**Exercise requirements:** In the listing below, find the line containing "I can think" and the line containing "# 2 Kor 3, 4-11 (12.søn. efter trinitatis)", then copy exactly everything from the first through the second, except the pictures.

[Opening Records for the exercise section]

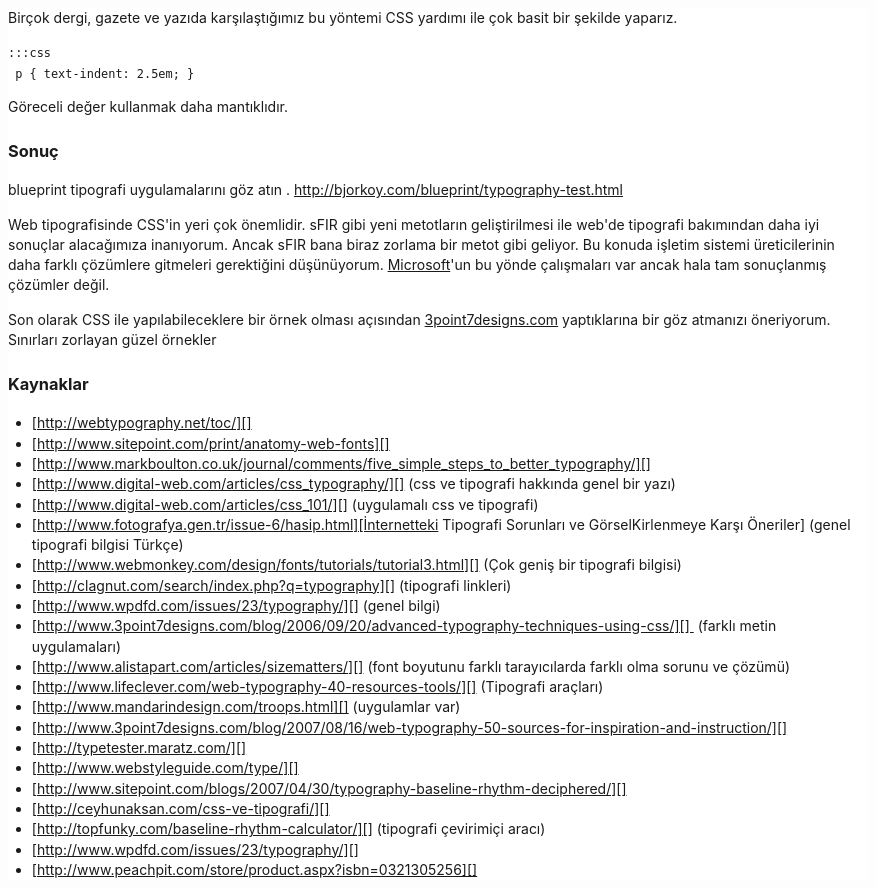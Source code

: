 Birçok dergi, gazete ve yazıda karşılaştığımız bu yöntemi CSS yardımı
ile çok basit bir şekilde yaparız.

	:::css
	 p { text-indent: 2.5em; } 

Göreceli değer kullanmak daha mantıklıdır.

### Sonuç

blueprint tipografi uygulamalarını göz atın .
http://bjorkoy.com/blueprint/typography-test.html

Web tipografisinde CSS'in yeri çok önemlidir. sFIR gibi yeni metotların
geliştirilmesi ile web'de tipografi bakımından daha iyi sonuçlar
alacağımıza inanıyorum. Ancak sFIR bana biraz zorlama bir metot gibi
geliyor. Bu konuda işletim sistemi üreticilerinin daha farklı çözümlere
gitmeleri gerektiğini düşünüyorum. [Microsoft][]'un bu yönde çalışmaları
var ancak hala tam sonuçlanmış çözümler değil.

Son olarak CSS ile yapılabileceklere bir örnek olması açısından
[3point7designs.com][] yaptıklarına bir göz atmanızı öneriyorum.
Sınırları zorlayan güzel örnekler

### Kaynaklar

-   [http://webtypography.net/toc/][]
-   [http://www.sitepoint.com/print/anatomy-web-fonts][]
-   [http://www.markboulton.co.uk/journal/comments/five_simple_steps_to_better_typography/][]
-   [http://www.digital-web.com/articles/css_typography/][] (css ve
    tipografi hakkında genel bir yazı)
-   [http://www.digital-web.com/articles/css_101/][] (uygulamalı css ve
    tipografi)  
-   [http://www.fotografya.gen.tr/issue-6/hasip.html][İnternetteki
    Tipografi Sorunları ve GörselKirlenmeye Karşı Öneriler] (genel
    tipografi bilgisi Türkçe)  
-   [http://www.webmonkey.com/design/fonts/tutorials/tutorial3.html][]
    (Çok geniş bir tipografi bilgisi)  
-   [http://clagnut.com/search/index.php?q=typography][] (tipografi
    linkleri)
-   [http://www.wpdfd.com/issues/23/typography/][] (genel bilgi)
-   [http://www.3point7designs.com/blog/2006/09/20/advanced-typography-techniques-using-css/][] 
    (farklı metin uygulamaları)  
-   [http://www.alistapart.com/articles/sizematters/][] (font boyutunu
    farklı tarayıcılarda farklı olma sorunu ve çözümü)  
-   [http://www.lifeclever.com/web-typography-40-resources-tools/][]
    (Tipografi araçları)  
-   [http://www.mandarindesign.com/troops.html][] (uygulamlar var)  
-   [http://www.3point7designs.com/blog/2007/08/16/web-typography-50-sources-for-inspiration-and-instruction/][]
-   [http://typetester.maratz.com/][]
-   [http://www.webstyleguide.com/type/][]
-   [http://www.sitepoint.com/blogs/2007/04/30/typography-baseline-rhythm-deciphered/][]  
-   [http://ceyhunaksan.com/css-ve-tipografi/][]
-   [http://topfunky.com/baseline-rhythm-calculator/][] (tipografi
    çevirimiçi aracı)
-   [http://www.wpdfd.com/issues/23/typography/][]
-   [http://www.peachpit.com/store/product.aspx?isbn=0321305256][]


  [Yunanca]: http://tr.wikipedia.org/wiki/Yunanca "Yunanca"
  [Vikipedi]: http://tr.wikipedia.org/wiki/Tipografi "Tipografi tanımı"
  [İnternetteki Tipografi Sorunları ve GörselKirlenmeye Karşı Öneriler]:    http://www.fotografya.gen.tr/issue-6/hasip.html
  [Yazı Ölçüsü]: /images/tipografi_olcu.gif
  [CSS Birimleri]: http://www.fatihhayrioglu.com/?p=95
  [CSS İLE WEB SAYFASI OLUŞTURMA II]: http://www.fatihhayrioglu.com/?p=179
  [visbone.com]: http://www.visibone.com/font/FontResults.html
  [serif sans-serif]: /images/serif.gif
  [Metin Yerine Resim/Flash Ekleme Teknikleri (Image Replacement)]: http://www.fatihhayrioglu.com/?p=294
  [1]: /images/yazi_boyutlari.png
  [BluePrint CSS Anaçatısının]: http://code.google.com/p/blueprintcss/
  [Satırlar arası yükseklik]: /images/line_height.gif
  [2]: /images/tipografi_hizalama.gif
  [Microsoft]: http://www.microsoft.com/typography/web/embedding/weft3/default.htm
  [3point7designs.com]: http://www.3point7designs.com/advanced_type.html
  [http://webtypography.net/toc/]: http://webtypography.net/toc/%20
  [http://www.sitepoint.com/print/anatomy-web-fonts]: http://www.sitepoint.com/print/anatomy-web-fonts
  [http://www.markboulton.co.uk/journal/comments/five_simple_steps_to_better_typography/]:    http://www.markboulton.co.uk/journal/comments/five_simple_steps_to_better_typography/
  [http://www.digital-web.com/articles/css_typography/]: http://www.digital-web.com/articles/css_typography/
  [http://www.digital-web.com/articles/css_101/]: http://www.digital-web.com/articles/css_101/
  [http://www.webmonkey.com/design/fonts/tutorials/tutorial3.html]: http://www.webmonkey.com/design/fonts/tutorials/tutorial3.html
  [http://clagnut.com/search/index.php?q=typography]: http://clagnut.com/search/index.php?q=typography
  [http://www.wpdfd.com/issues/23/typography/]: http://www.wpdfd.com/issues/23/typography/
  [http://www.3point7designs.com/blog/2006/09/20/advanced-typography-techniques-using-css/]:    http://www.3point7designs.com/blog/2006/09/20/advanced-typography-techniques-using-css/
  [http://www.alistapart.com/articles/sizematters/]: http://www.alistapart.com/articles/sizematters/
  [http://www.lifeclever.com/web-typography-40-resources-tools/]: http://www.lifeclever.com/web-typography-40-resources-tools/
  [http://www.mandarindesign.com/troops.html]: http://www.mandarindesign.com/troops.html
  [http://www.3point7designs.com/blog/2007/08/16/web-typography-50-sources-for-inspiration-and-instruction/]:    http://www.3point7designs.com/blog/2007/08/16/web-typography-50-sources-for-inspiration-and-instruction/
  [http://typetester.maratz.com/]: http://typetester.maratz.com/
  [http://www.webstyleguide.com/type/]: http://www.webstyleguide.com/type/
  [http://www.sitepoint.com/blogs/2007/04/30/typography-baseline-rhythm-deciphered/]:    http://www.sitepoint.com/blogs/2007/04/30/typography-baseline-rhythm-deciphered/
  [http://ceyhunaksan.com/css-ve-tipografi/]: http://ceyhunaksan.com/css-ve-tipografi/
  [http://topfunky.com/baseline-rhythm-calculator/]: http://topfunky.com/baseline-rhythm-calculator/
  [http://www.peachpit.com/store/product.aspx?isbn=0321305256]: http://www.peachpit.com/store/product.aspx?isbn=0321305256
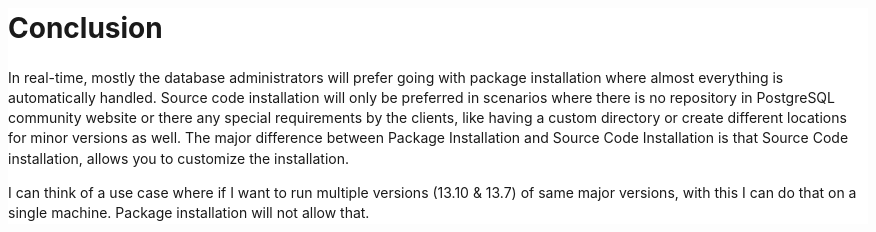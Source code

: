 # Conclusion

In real-time, mostly the database administrators will prefer going with package installation where almost everything is automatically handled. Source code installation will only be preferred in scenarios where there is no repository in PostgreSQL community website or there any special requirements by the clients, like having a custom directory or create different locations for minor versions as well. The major difference between Package Installation and Source Code Installation is that Source Code installation, allows you to customize the installation.

I can think of a use case where if I want to run multiple versions (13.10 & 13.7) of same major versions, with this I can do that on a single machine. Package installation will not allow that.
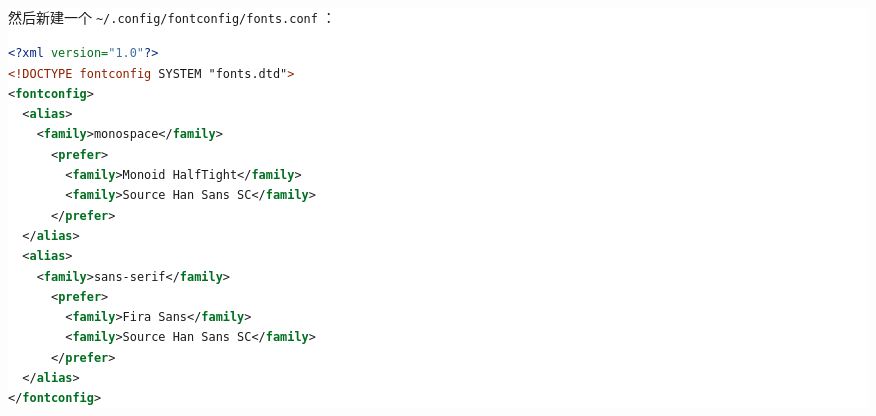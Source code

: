 然后新建一个 `~/.config/fontconfig/fonts.conf` ：

```xml
<?xml version="1.0"?>
<!DOCTYPE fontconfig SYSTEM "fonts.dtd">
<fontconfig>
  <alias>
    <family>monospace</family>
      <prefer>
        <family>Monoid HalfTight</family>
        <family>Source Han Sans SC</family>
      </prefer>
  </alias>
  <alias>
    <family>sans-serif</family>
      <prefer>
        <family>Fira Sans</family>
        <family>Source Han Sans SC</family>
      </prefer>
  </alias>
</fontconfig>
```

[1]:	https://wiki.archlinux.org/index.php/Beginners'_guide_(%E7%AE%80%E4%BD%93%E4%B8%AD%E6%96%87) "Beginners'guide （简体中文）"
[2]:	https://wiki.archlinux.org/index.php/MacBook "MacBook"
[3]:	https://twitter.com/bgm38 "@bgm38"
[4]:	https://twitter.com/7NIaL "@7NIaL"
[5]:	https://wiki.archlinux.org/index.php/HiDPI "HiDPI"
[6]:  https://bugzilla.kernel.org/show_bug.cgi?id=100201#c65
[7]:  https://wiki.archlinux.org/index.php/Netctl_(%E7%AE%80%E4%BD%93%E4%B8%AD%E6%96%87)#.E8.87.AA.E5.8A.A8.E5.88.87.E6.8D.A2.E9.85.8D.E7.BD.AE
[8]:  https://wiki.archlinux.org/index.php/Multihead
[9]:  http://www.rodsbooks.com/refind/
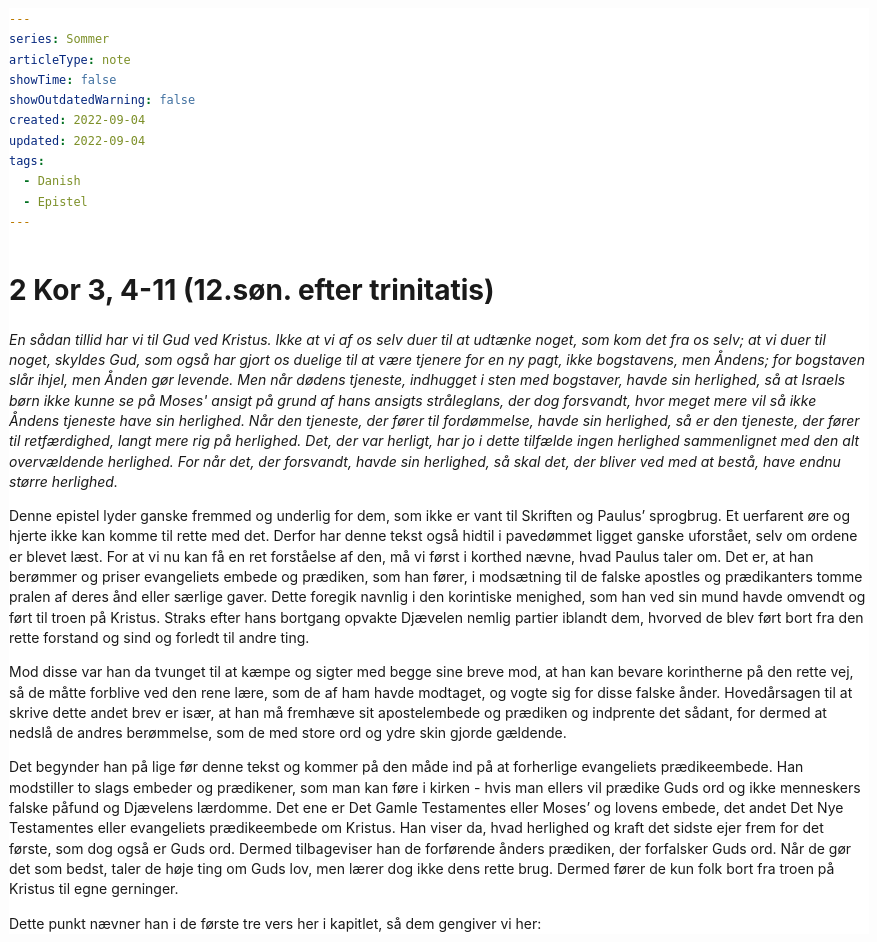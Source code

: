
 ```yaml
---
series: Sommer
articleType: note
showTime: false
showOutdatedWarning: false
created: 2022-09-04
updated: 2022-09-04
tags:
  - Danish
  - Epistel
---
```


# 2 Kor 3, 4-11 (12.søn. efter trinitatis)
_En sådan tillid har vi til Gud ved Kristus. Ikke at vi af os selv duer til at udtænke noget, som kom det fra os selv; at vi duer til noget, skyldes Gud, som også har gjort os duelige til at være tjenere for en ny pagt, ikke bogstavens, men Åndens; for bogstaven slår ihjel, men Ånden gør levende. Men når dødens tjeneste, indhugget i sten med bogstaver, havde sin herlighed, så at Israels børn ikke kunne se på Moses' ansigt på grund af hans ansigts stråleglans, der dog forsvandt, hvor meget mere vil så ikke Åndens tjeneste have sin herlighed. Når den tjeneste, der fører til fordømmelse, havde sin herlighed, så er den tjeneste, der fører til retfærdighed, langt mere rig på herlighed. Det, der var herligt, har jo i dette tilfælde ingen herlighed sammenlignet med den alt overvældende herlighed. For når det, der forsvandt, havde sin herlighed, så skal det, der bliver ved med at bestå, have endnu større herlighed._

Denne epistel lyder ganske fremmed og underlig for dem, som ikke er vant til Skriften og Paulus’ sprogbrug. Et uerfarent øre og hjerte ikke kan komme til rette med det. Derfor har denne tekst også hid­til i pavedømmet ligget ganske uforstået, selv om ordene er blevet læst. For at vi nu kan få en ret forståelse af den, må vi først i korthed nævne, hvad Paulus taler om. Det er, at han berømmer og priser evangeliets embede og prædiken, som han fører, i modsætning til de falske apostles og præ­dikanters tomme pralen af deres ånd eller særlige gaver. Dette foregik navnlig i den korintiske me­nighed, som han ved sin mund havde om­vendt og ført til troen på Kristus. Straks efter hans bortgang opvakte Djævelen nemlig partier iblandt dem, hvorved de blev ført bort fra den rette forstand og sind og forledt til andre ting.

Mod disse var han da tvunget til at kæmpe og sigter med begge sine breve mod, at han kan bevare korintherne på den rette vej, så de måtte forblive ved den rene lære, som de af ham havde modtaget, og vogte sig for disse falske ånder. Hovedårsagen til at skrive dette andet brev er især, at han må fremhæve sit apostelembede og prædiken og indprente det sådant, for dermed at nedslå de andres berøm­melse, som de med store ord og ydre skin gjorde gældende.

Det begynder han på lige før denne tekst og kommer på den måde ind på at forherlige evangeliets prædikeembede. Han modstiller to slags embeder og prædikener, som man kan føre i kirken - hvis man ellers vil prædike Guds ord og ikke menneskers falske påfund og Djævelens lærdomme. Det ene er Det Gamle Testamentes eller Moses’ og lovens embede, det andet Det Nye Testamentes eller evangeliets prædikeembede om Kristus. Han viser da, hvad herlig­hed og kraft det sidste ejer frem for det første, som dog også er Guds ord. Dermed tilbageviser han de forførende ånders præ­diken, der forfalsker Guds ord. Når de gør det som bedst, taler de høje ting om Guds lov, men lærer dog ikke dens rette brug. Dermed fører de kun folk bort fra troen på Kristus til egne gerninger.

Dette punkt nævner han i de første tre vers her i kapitlet, så dem gengiver vi her:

[Closing Records for the exercise section]

**Answer for the task:**
I can think of a use case where if I want to run multiple versions (13.10 & 13.7) of same major versions, with this I can do that on a single machine. Package installation will not allow that.
Source code

: 然后新建一个 `~/.config/fontconfig/fonts.conf` ：

```xml
<?xml version="1.0"?>
<!DOCTYPE fontconfig SYSTEM "fonts.dtd">
<fontconfig>
  <alias>
    <family>monospace</family>
      <prefer>
        <family>Monoid HalfTight</family>
        <family>Source Han Sans SC</family>
      </prefer>
  </alias>
  <alias>
    <family>sans-serif</family>
      <prefer>
        <family>Fira Sans</family>
        <family>Source Han Sans SC</family>
      </prefer>
  </alias>
</fontconfig>
```

[1]:	https://wiki.archlinux.org/index.php/Beginners'_guide_(%E7%AE%80%E4%BD%93%E4%B8%AD%E6%96%87) "Beginners'guide （简体中文）"
[2]:	https://wiki.archlinux.org/index.php/MacBook "MacBook"
[3]:	https://twitter.com/bgm38 "@bgm38"
[4]:	https://twitter.com/7NIaL "@7NIaL"
[5]:	https://wiki.archlinux.org/index.php/HiDPI "HiDPI"
[6]:  https://bugzilla.kernel.org/show_bug.cgi?id=100201#c65
[7]:  https://wiki.archlinux.org/index.php/Netctl_(%E7%AE%80%E4%BD%93%E4%B8%AD%E6%96%87)#.E8.87.AA.E5.8A.A8.E5.88.87.E6.8D.A2.E9.85.8D.E7.BD.AE
[8]:  https://wiki.archlinux.org/index.php/Multihead
[9]:  http://www.rodsbooks.com/refind/
Source code

:
 ```yaml
---
series: Sommer
articleType: note
showTime: false
showOutdatedWarning: false
created: 2022-09-04
updated: 2022-09-04
tags:
  - Danish
  - Epistel
---
```


# 2 Kor 3, 4-11 (12.søn. efter trinitatis)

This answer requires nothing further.